Dataset: Begin

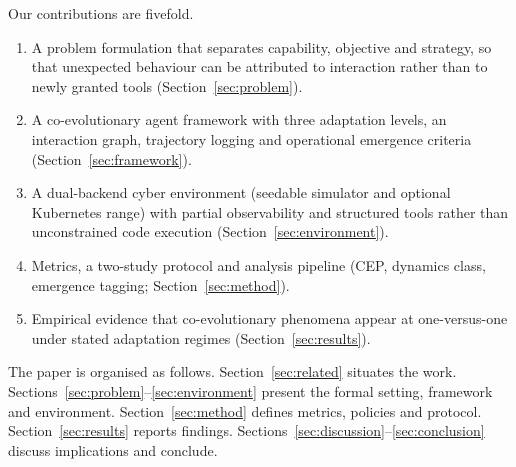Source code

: Our contributions are fivefold.
\begin{enumerate}
\item A problem formulation that separates capability, objective and
strategy, so that unexpected behaviour can be attributed to interaction
rather than to newly granted tools (Section~\ref{sec:problem}).
\item A co-evolutionary agent framework with three adaptation levels,
an interaction graph, trajectory logging and operational emergence
criteria (Section~\ref{sec:framework}).
\item A dual-backend cyber environment (seedable simulator and optional
Kubernetes range) with partial observability and structured tools rather
than unconstrained code execution (Section~\ref{sec:environment}).
\item Metrics, a two-study protocol and analysis pipeline (CEP, dynamics
class, emergence tagging; Section~\ref{sec:method}).
\item Empirical evidence that co-evolutionary phenomena appear at one-versus-one
under stated adaptation regimes (Section~\ref{sec:results}).
\end{enumerate}

The paper is organised as follows. Section~\ref{sec:related} situates
the work. Sections~\ref{sec:problem}--\ref{sec:environment} present the
formal setting, framework and environment. Section~\ref{sec:method}
defines metrics, policies and protocol. Section~\ref{sec:results}
reports findings. Sections~\ref{sec:discussion}--\ref{sec:conclusion}
discuss implications and conclude.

Dataset: End

What to work on> Would you please repeat the entries above verbatim, excluding each picture?

Exercise output>
Source code

: Our contributions are fivefold.
\begin{enumerate}
\item A problem formulation that separates capability, objective and
strategy, so that unexpected behaviour can be attributed to interaction
rather than to newly granted tools (Section~\ref{sec:problem}).
\item A co-evolutionary agent framework with three adaptation levels,
an interaction graph, trajectory logging and operational emergence
criteria (Section~\ref{sec:framework}).
\item A dual-backend cyber environment (seedable simulator and optional
Kubernetes range) with partial observability and structured tools rather
than unconstrained code execution (Section~\ref{sec:environment}).
\item Metrics, a two-study protocol and analysis pipeline (CEP, dynamics
class, emergence tagging; Section~\ref{sec:method}).
\item Empirical evidence that co-evolutionary phenomena appear at one-versus-one
under stated adaptation regimes (Section~\ref{sec:results}).
\end{enumerate}

The paper is organised as follows. Section~\ref{sec:related} situates
the work. Sections~\ref{sec:problem}--\ref{sec:environment} present the
formal setting, framework and environment. Section~\ref{sec:method}
defines metrics, policies and protocol. Section~\ref{sec:results}
reports findings. Sections~\ref{sec:discussion}--\ref{sec:conclusion}
discuss implications and conclude.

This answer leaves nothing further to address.